L'exode des jeunes européens en chiffres
Le piège à talents
La Commission européenne a identifié des régions prises dans un « piège de développement des talents » à travers l'UE, concentrées en Europe du Sud et de l'Est. La quasi-totalité de la Bulgarie et de la Roumanie est concernée. Tout comme la Sicile, la région de l'Alentejo au Portugal, et de grandes parties de la Grèce, de la Croatie et de l'est de l'Allemagne. Ces régions perdent leurs jeunes diplômés plus vite qu'elles ne peuvent les remplacer, et le départ des talents accélère le déclin économique qui a causé ce départ en premier lieu.
Espagne : exporter des ingénieurs, importer des serveurs
Entre 2019 et 2024, 71,4 % de tous les nouveaux emplois créés en Espagne sont allés à des travailleurs étrangers, selon la Fondation pour les études économiques appliquées (Fedea). Sur la même période, 634 000 emplois ont été perdus pour les travailleurs âgés de 30 à 44 ans. Au premier semestre 2022, 220 443 personnes ont émigré, le chiffre le plus élevé depuis la crise financière de 2013.
Les emplois créés sont dans la construction, l'hôtellerie et les professions élémentaires. Les personnes qui partent sont des médecins, des ingénieurs et des chercheurs. Comme l'a formulé Jesús Vega, ancien directeur RH chez Inditex et Banco Santander : « Nous importons des serveurs et des maçons tout en exportant des médecins et des ingénieurs. »
Italie : neuf sortants pour un entrant
Pour chaque jeune étranger qui s'installe en Italie, près de neuf jeunes Italiens partent. Plus d'un million d'Italiens ont émigré au cours de la dernière décennie, dont un tiers âgé de 25 à 34 ans. La Fondation du Nord-Est de l'Italie estime que cette fuite des cerveaux a coûté au pays 134 milliards d'euros entre 2011 et 2023.
Moins de 20 % des Italiens âgés de 25 à 64 ans sont diplômés, selon l'analyse du European Data Journalism Network. Les diplômés que l'Italie produit partent de plus en plus vers l'Allemagne, le Royaume-Uni et les Pays-Bas.
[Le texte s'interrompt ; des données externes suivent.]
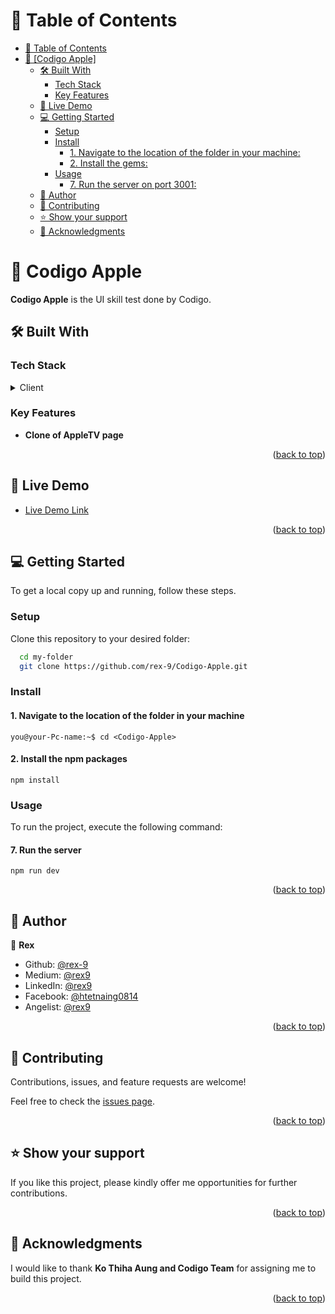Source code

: <a name="readme-top"></a>

# 📗 Table of Contents

- [📗 Table of Contents](#-table-of-contents)
- [📖 \[Codigo Apple\] ](#-codigo-apple-)
  - [🛠 Built With](#-built-with-)
    - [Tech Stack](#tech-stack-)
    - [Key Features](#key-features-)
  - [🚀 Live Demo](#-live-demo-)
  - [💻 Getting Started](#-getting-started-)
    - [Setup](#setup)
    - [Install](#install)
      - [1. Navigate to the location of the folder in your machine:](#1-navigate-to-the-location-of-the-folder-in-your-machine)
      - [2. Install the gems:](#2-install-the-gems)
    - [Usage](#usage)
      - [7. Run the server on port 3001:](#7-run-the-server-on-port-3001)
  - [👥 Author](#-author-)
  - [🤝 Contributing](#-contributing-)
  - [⭐️ Show your support](#️-show-your-support-)
  - [🙏 Acknowledgments](#-acknowledgments-)

# 📖 Codigo Apple <a name="about-project"></a>

**Codigo Apple** is the UI skill test done by Codigo.

## 🛠 Built With <a name="built-with"></a>

### Tech Stack <a name="tech-stack"></a>

<details>
  <summary>Client</summary>
  <ul>
    <li>
      <a href="https://nextjs.org/">Next.js</a>
    </li>
  </ul>
</details>

### Key Features <a name="key-features"></a>

- **Clone of AppleTV page**

<p align="right">(<a href="#readme-top">back to top</a>)</p>

## 🚀 Live Demo <a name="live-demo"></a>

- [Live Demo Link](https://codigo-apple.vercel.app/)

<p align="right">(<a href="#readme-top">back to top</a>)</p>

## 💻 Getting Started <a name="getting-started"></a>

To get a local copy up and running, follow these steps.

### Setup

Clone this repository to your desired folder:

```sh
  cd my-folder
  git clone https://github.com/rex-9/Codigo-Apple.git
```

### Install

#### 1. Navigate to the location of the folder in your machine

```
you@your-Pc-name:~$ cd <Codigo-Apple>
```

#### 2. Install the npm packages

```
npm install
```

### Usage

To run the project, execute the following command:

#### 7. Run the server

```
npm run dev
```

<p align="right">(<a href="#readme-top">back to top</a>)</p>

## 👥 Author <a name="authors"></a>

👤 **Rex**

- Github: [@rex-9](https://github.com/rex-9/)
- Medium: [@rex9](https://medium.com/rex9/)
- LinkedIn: [@rex9](https://www.linkedin.com/in/rex9/)
- Facebook: [@htetnaing0814](https://www.facebook.com/htetnaing0814)
- Angelist: [@rex9](https://angel.co/u/rex9)

<p align="right">(<a href="#readme-top">back to top</a>)</p>

## 🤝 Contributing <a name="contributing"></a>

Contributions, issues, and feature requests are welcome!

Feel free to check the [issues page](../../issues/).

<p align="right">(<a href="#readme-top">back to top</a>)</p>

## ⭐️ Show your support <a name="support"></a>

If you like this project, please kindly offer me opportunities for further contributions.

<p align="right">(<a href="#readme-top">back to top</a>)</p>

## 🙏 Acknowledgments <a name="acknowledgements"></a>

I would like to thank **Ko Thiha Aung and Codigo Team** for assigning me to build this project.

<p align="right">(<a href="#readme-top">back to top</a>)</p>

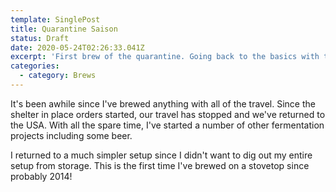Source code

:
 ```yaml
---
template: SinglePost
title: Quarantine Saison
status: Draft
date: 2020-05-24T02:26:33.041Z
excerpt: 'First brew of the quarantine. Going back to the basics with this brew. '
categories:
  - category: Brews
---
```

It's been awhile since I've brewed anything with all of the travel. Since the shelter in place orders started, our travel has stopped and we've returned to the USA. With all the spare time, I've started a number of other fermentation projects including some beer. 

I returned to a much simpler setup since I didn't want to dig out my entire setup from storage. This is the first time I've brewed on a stovetop since probably 2014!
Roumanie et Croatie : un quart du pays, parti
Environ 24 % des Roumains vivaient à l'étranger en 2024, contre 14,7 % en 2010. Les données du Balkan Investigative Reporting Network montrent qu'environ un cinquième des Roumains en âge de travailler et environ un Croate sur sept en âge de travailler résidaient à l'étranger.
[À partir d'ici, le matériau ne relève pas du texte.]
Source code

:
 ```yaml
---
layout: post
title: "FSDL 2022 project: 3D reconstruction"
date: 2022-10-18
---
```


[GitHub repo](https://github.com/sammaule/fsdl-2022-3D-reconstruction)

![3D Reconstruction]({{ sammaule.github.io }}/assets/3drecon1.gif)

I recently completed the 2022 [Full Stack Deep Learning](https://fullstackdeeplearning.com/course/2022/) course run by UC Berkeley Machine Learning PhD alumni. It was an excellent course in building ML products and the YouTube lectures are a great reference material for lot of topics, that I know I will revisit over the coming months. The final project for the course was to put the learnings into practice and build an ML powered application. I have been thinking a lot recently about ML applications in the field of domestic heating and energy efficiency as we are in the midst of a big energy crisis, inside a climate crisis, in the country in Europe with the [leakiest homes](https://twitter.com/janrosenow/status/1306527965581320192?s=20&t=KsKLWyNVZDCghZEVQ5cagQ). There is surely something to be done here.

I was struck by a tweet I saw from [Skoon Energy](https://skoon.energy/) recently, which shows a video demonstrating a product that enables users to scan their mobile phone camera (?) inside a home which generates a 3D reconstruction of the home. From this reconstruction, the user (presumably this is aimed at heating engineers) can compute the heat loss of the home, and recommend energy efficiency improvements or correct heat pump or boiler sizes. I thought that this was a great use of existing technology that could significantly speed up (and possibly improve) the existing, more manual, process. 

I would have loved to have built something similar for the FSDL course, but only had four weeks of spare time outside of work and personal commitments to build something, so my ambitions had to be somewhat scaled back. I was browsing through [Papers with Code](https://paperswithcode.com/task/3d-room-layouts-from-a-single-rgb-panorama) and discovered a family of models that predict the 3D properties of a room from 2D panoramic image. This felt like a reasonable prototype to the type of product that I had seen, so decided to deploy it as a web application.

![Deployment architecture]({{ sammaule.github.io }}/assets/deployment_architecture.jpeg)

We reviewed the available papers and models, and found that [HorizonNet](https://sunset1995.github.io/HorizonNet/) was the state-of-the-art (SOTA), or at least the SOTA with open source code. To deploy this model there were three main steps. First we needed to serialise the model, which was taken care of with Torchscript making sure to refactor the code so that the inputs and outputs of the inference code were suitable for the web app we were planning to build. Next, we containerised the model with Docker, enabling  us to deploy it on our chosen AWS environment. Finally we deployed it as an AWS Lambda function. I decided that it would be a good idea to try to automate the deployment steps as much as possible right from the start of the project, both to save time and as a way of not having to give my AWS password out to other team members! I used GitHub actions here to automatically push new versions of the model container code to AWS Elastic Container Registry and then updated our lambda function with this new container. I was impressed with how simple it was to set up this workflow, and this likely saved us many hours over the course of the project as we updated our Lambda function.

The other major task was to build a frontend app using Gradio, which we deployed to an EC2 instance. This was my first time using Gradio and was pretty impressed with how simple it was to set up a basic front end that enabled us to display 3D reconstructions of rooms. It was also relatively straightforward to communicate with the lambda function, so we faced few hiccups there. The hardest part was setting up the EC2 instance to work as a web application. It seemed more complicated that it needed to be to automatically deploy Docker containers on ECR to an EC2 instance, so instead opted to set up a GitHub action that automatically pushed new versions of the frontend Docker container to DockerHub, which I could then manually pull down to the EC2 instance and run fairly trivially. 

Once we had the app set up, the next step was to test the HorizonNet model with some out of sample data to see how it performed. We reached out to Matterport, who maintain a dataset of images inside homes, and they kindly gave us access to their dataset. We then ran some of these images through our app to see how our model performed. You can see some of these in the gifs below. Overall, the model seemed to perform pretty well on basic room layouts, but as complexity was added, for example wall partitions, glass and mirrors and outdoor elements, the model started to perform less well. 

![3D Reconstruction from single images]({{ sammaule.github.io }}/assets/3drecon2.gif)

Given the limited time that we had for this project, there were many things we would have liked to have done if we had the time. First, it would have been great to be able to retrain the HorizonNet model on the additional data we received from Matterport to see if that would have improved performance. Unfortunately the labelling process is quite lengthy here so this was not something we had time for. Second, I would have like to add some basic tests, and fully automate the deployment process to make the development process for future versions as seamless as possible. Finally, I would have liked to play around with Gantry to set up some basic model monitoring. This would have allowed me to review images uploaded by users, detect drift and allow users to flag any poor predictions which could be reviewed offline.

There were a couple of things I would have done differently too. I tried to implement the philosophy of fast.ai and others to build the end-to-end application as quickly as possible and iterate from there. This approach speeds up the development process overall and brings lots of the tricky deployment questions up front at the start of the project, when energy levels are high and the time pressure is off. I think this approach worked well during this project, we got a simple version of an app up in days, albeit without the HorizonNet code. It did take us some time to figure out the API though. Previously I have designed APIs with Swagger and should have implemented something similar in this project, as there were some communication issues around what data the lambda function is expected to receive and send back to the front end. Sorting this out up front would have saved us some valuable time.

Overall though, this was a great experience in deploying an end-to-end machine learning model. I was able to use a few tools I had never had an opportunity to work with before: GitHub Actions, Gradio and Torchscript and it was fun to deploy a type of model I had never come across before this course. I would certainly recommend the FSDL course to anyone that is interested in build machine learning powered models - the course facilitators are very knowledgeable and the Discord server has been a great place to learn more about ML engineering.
Le moteur est simple : les revenus mensuels nets moyens en Roumanie, Bulgarie et Croatie représentent une fraction de ceux en Allemagne, Belgique ou aux Pays-Bas. La libre circulation au sein de l'UE rend la décision sans friction. Une infirmière roumaine peut tripler son salaire en déménageant en Autriche sans visa, sans permis de travail, et avec un vol de trois heures pour rentrer chez elle.
Bulgarie et Portugal : petits pays, impact plus grand
La Bulgarie a perdu une part significative de sa population par l'émigration. Le Portugal compte des centaines de milliers de citoyens en âge de travailler vivant à l'étranger. Pour de petits pays, ces chiffres sont existentiels. Le Portugal a passé des décennies à investir dans la réforme de l'éducation, pour voir ses diplômés partir vers l'Europe du Nord où leurs compétences valent le double du salaire.
Le problème structurel
La liberté de circulation de l'UE est l'une de ses plus grandes réalisations. C'est aussi un accélérateur d'inégalités régionales. Les jeunes d'Europe du Sud et de l'Est font face à des salaires plus bas, moins d'opportunités de carrière, des systèmes de santé sous-financés et, dans de nombreux cas, une gouvernance corrompue ou inefficace. L'Europe du Nord et de l'Ouest offre tout ce que leurs pays d'origine n'offrent pas, et il n'y a pas de frontière à franchir.
Les fonds de cohésion de l'UE tentent d'y remédier, mais ils ne peuvent pas rivaliser avec un salaire allemand. L'expérience de la Roumanie avec les allègements fiscaux pour les travailleurs IT a montré un certain succès dans la rétention des talents tech, mais ces incitations ont été supprimées en janvier 2025. Tant que les pays d'origine ne pourront pas combler l'écart de salaires et d'opportunités, l'exode continuera.
En résumé
Des dizaines de régions de l'UE sont prises dans un piège à talents. L'Espagne envoie 71 % des nouveaux emplois à des travailleurs étrangers tandis que ses jeunes professionnels partent. L'Italie perd neuf diplômés pour chaque un qu'elle attire. Un quart de la Roumanie vit à l'étranger. La libre circulation de l'UE rend l'émigration sans friction, et aucun montant de financement de cohésion n'a comblé l'écart.